41/02 Passrecht Fremdenrecht;

Norm

AsylG 1991 §1 Z1;

Betreff

Der Verwaltungsgerichtshof hat durch den Vorsitzenden Senatspräsident Dr. Dorner und die Hofräte Dr. Kremla, Dr. Händschke, Dr. Bachler und Dr. Rigler als Richter, im Beisein des Schriftführers Mag. Klebel, über die Beschwerde des O in G, vertreten durch Dr.

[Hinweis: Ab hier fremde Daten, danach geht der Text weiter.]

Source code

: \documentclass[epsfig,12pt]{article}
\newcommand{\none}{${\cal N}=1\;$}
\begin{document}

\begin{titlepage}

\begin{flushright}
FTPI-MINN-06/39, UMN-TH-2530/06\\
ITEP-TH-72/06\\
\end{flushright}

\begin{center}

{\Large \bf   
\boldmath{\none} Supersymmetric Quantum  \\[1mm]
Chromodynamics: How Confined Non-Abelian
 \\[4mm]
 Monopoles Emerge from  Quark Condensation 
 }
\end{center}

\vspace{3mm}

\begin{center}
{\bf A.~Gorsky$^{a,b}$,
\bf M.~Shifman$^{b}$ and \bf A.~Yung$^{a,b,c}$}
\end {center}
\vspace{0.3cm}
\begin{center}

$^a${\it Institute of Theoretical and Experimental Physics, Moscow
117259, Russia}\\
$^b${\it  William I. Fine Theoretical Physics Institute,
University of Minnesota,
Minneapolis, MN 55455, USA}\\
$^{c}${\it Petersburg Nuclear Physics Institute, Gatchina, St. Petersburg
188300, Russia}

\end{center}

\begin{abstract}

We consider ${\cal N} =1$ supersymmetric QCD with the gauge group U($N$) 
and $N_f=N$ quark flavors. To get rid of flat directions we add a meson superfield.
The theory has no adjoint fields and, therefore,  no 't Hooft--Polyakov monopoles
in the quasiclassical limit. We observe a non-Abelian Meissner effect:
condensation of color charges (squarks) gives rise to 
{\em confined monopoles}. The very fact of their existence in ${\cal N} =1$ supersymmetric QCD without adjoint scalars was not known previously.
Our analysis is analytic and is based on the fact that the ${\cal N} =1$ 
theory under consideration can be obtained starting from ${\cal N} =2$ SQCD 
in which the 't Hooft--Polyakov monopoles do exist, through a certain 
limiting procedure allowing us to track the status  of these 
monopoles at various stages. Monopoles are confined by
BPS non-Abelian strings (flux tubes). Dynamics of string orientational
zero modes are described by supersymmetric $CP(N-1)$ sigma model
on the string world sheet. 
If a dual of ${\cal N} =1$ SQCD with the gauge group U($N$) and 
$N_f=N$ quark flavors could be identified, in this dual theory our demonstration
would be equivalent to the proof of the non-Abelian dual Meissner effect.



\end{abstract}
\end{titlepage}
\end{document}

M, Rechtsanwalt in G, gegen den Bescheid des Bundesministers für Inneres vom 22. Mai 1995, Zl. 4.346.194/1-III/13/95, betreffend Asylgewährung, zu Recht erkannt:

Spruch

Die Beschwerde wird als unbegründet abgewiesen.

Der Beschwerdeführer hat dem Bund Aufwendungen in der Höhe von S 565,-- binnen zwei Wochen bei sonstiger Exekution zu ersetzen.

Begründung

Der Beschwerdeführer, ein Staatsangehöriger von Gambia, der am 8. März 1995 in das Bundesgebiet eingereist ist und noch am selben Tag den Antrag auf Asylgewährung gestellt hat, hat den Bescheid des Bundesasylamtes vom 22. März 1995, mit dem sein Asylantrag abgewiesen worden war, mit Berufung bekämpft.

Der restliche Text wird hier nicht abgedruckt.